Various artists chronology
| Hip Hope 2006 (2005) | FREAKED! A Gotee Tribute To dc Talk's "Jesus Freak" (2006) | Hip Hope 2007 (2007) |

= Freaked! =

Freaked!: A Gotee Tribute to DC Talk's Jesus Freak is a 2006 tribute album primarily featuring covers of songs from the American Christian rap and rock trio DC Talk's 1995 album Jesus Freak, performed by various artists signed to the Gotee Records label.
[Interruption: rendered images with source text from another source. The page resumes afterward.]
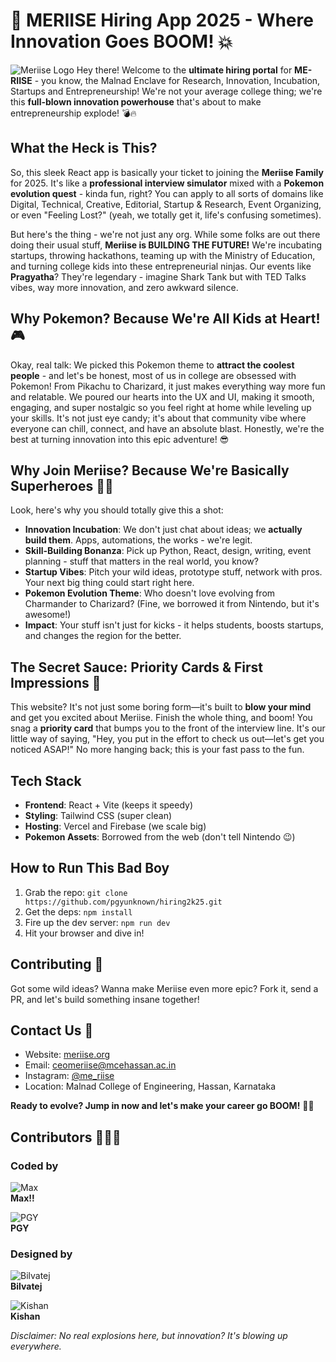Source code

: # 🚀 MERIISE Hiring App 2025 - Where Innovation Goes BOOM! 💥

![Meriise Logo](./public/meriise.png)
Hey there! Welcome to the **ultimate hiring portal** for **ME-RIISE** - you know, the Malnad Enclave for Research, Innovation, Incubation, Startups and Entrepreneurship! We're not your average college thing; we're this **full-blown innovation powerhouse** that's about to make entrepreneurship explode! 💣🔥

## What the Heck is This?

So, this sleek React app is basically your ticket to joining the **Meriise Family** for 2025. It's like a **professional interview simulator** mixed with a **Pokemon evolution quest** - kinda fun, right? You can apply to all sorts of domains like Digital, Technical, Creative, Editorial, Startup & Research, Event Organizing, or even "Feeling Lost?" (yeah, we totally get it, life's confusing sometimes).

But here's the thing - we're not just any org. While some folks are out there doing their usual stuff, **Meriise is BUILDING THE FUTURE!** We're incubating startups, throwing hackathons, teaming up with the Ministry of Education, and turning college kids into these entrepreneurial ninjas. Our events like **Pragyatha**? They're legendary - imagine Shark Tank but with TED Talks vibes, way more innovation, and zero awkward silence.

## Why Pokemon? Because We're All Kids at Heart! 🎮

Okay, real talk: We picked this Pokemon theme to **attract the coolest people** - and let's be honest, most of us in college are obsessed with Pokemon! From Pikachu to Charizard, it just makes everything way more fun and relatable. We poured our hearts into the UX and UI, making it smooth, engaging, and super nostalgic so you feel right at home while leveling up your skills. It's not just eye candy; it's about that community vibe where everyone can chill, connect, and have an absolute blast. Honestly, we're the best at turning innovation into this epic adventure! 😎

## Why Join Meriise? Because We're Basically Superheroes 🦸‍♂️

Look, here's why you should totally give this a shot:

- **Innovation Incubation**: We don't just chat about ideas; we **actually build them**. Apps, automations, the works - we're legit.
- **Skill-Building Bonanza**: Pick up Python, React, design, writing, event planning - stuff that matters in the real world, you know?
- **Startup Vibes**: Pitch your wild ideas, prototype stuff, network with pros. Your next big thing could start right here.
- **Pokemon Evolution Theme**: Who doesn't love evolving from Charmander to Charizard? (Fine, we borrowed it from Nintendo, but it's awesome!)
- **Impact**: Your stuff isn't just for kicks - it helps students, boosts startups, and changes the region for the better.

## The Secret Sauce: Priority Cards & First Impressions 🎴

This website? It's not just some boring form—it's built to **blow your mind** and get you excited about Meriise. Finish the whole thing, and boom! You snag a **priority card** that bumps you to the front of the interview line. It's our little way of saying, "Hey, you put in the effort to check us out—let's get you noticed ASAP!" No more hanging back; this is your fast pass to the fun.

## Tech Stack

- **Frontend**: React + Vite (keeps it speedy)
- **Styling**: Tailwind CSS (super clean)
- **Hosting**: Vercel and Firebase (we scale big)
- **Pokemon Assets**: Borrowed from the web (don't tell Nintendo 😉)

## How to Run This Bad Boy

1. Grab the repo: `git clone https://github.com/pgyunknown/hiring2k25.git`
2. Get the deps: `npm install`
3. Fire up the dev server: `npm run dev`
4. Hit your browser and dive in!

## Contributing 🤝

Got some wild ideas? Wanna make Meriise even more epic? Fork it, send a PR, and let's build something insane together!

## Contact Us 📧

- Website: [meriise.org](https://meriise.org)
- Email: [ceomeriise@mcehassan.ac.in](mailto:ceomeriise@mcehassan.ac.in)
- Instagram: [@me_riise](https://www.instagram.com/me_riise/)
- Location: Malnad College of Engineering, Hassan, Karnataka

**Ready to evolve? Jump in now and let's make your career go BOOM!** 🚀💥

## Contributors 🧑‍💻🎨

### Coded by

![Max](./public/pikahello.png)  
**Max!!**

![PGY](./public/charmandar.png)  
**PGY**

### Designed by

![Bilvatej](./public//bulbacreative.png)  
**Bilvatej**

![Kishan](./public/mewfloat.png)  
**Kishan**

*Disclaimer: No real explosions here, but innovation? It's blowing up everywhere.*
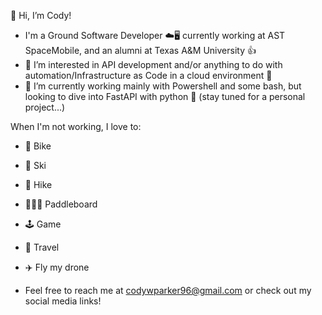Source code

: 👋 Hi, I’m Cody!

- I'm a Ground Software Developer ☁️🖥️ currently working at AST SpaceMobile, and an alumni at Texas A&M University :+1:
- 👀 I’m interested in API development and/or anything to do with automation/Infrastructure as Code in a cloud environment 🤖 
- 🌱 I’m currently working mainly with Powershell and some bash, but looking to dive into FastAPI with python 🐍 (stay tuned for a personal project...)

When I'm not working, I love to:
- 🚴 Bike
- 🎿 Ski 
- 🥾 Hike 
- 🚣🏿‍♀️ Paddleboard
- 🕹️ Game
- :tokyo_tower: Travel
- :airplane: Fly my drone

- Feel free to reach me at codywparker96@gmail.com or check out my social media links!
Of the original album's 13 tracks, Freaked! omits only one: "Alas, My Love", a hidden track at the end of the original album.

Professional ratings
Review scores
| Source | Rating |
| Jesus Freak Hideout |  |

==Track listing==

| No. | Title | Artist | Length |
|---|---|---|---|
| 1. | "So Help Me God" | The Showdown | 5:00 |
| 2. | "Colored People" | The Gotee Brothers, Ayiesha Woods & John Reuben | 4:17 |
| 3. | "Jesus Freak" | 4th Avenue Jones | 4:39 |
| 4. | "What If I Stumble?" | Sarah Kelly | 3:45 |
| 5. | "Day by Day" | House of Heroes | 4:49 |
| 6. | "Mr. Tobin" | Tobin | 1:29 |
| 7. | "Between You and Me" | Relient K | 3:37 |
| 8. | "Like It, Love It, Need It" | Fighting Instinct | 4:44 |
| 9. | "Jesus Freak" (Reprise) | John Reuben | 2:11 |
| 10. | "In the Light" | StorySide:B | 4:44 |
| 11. | "What Have We Become?" | Liquid | 5:32 |
| 12. | "Mind's Eye" | Family Force 5 | 2:59 |
| 13. | "The Gotee Brothers Interlude" | The Gotee Brothers | 1:03 |
| 14. | "Between You and Me" | Paul Wright & Ayiesha Woods | 5:05 |
| 15. | "Jesus Freak" | Chasing Victory | 6:21 |
| Total length: |  |  | 60:15 |

== Awards ==
In 2007, the album was nominated for a Dove Award for Special Event Album of the Year at the 38th GMA Dove Awards.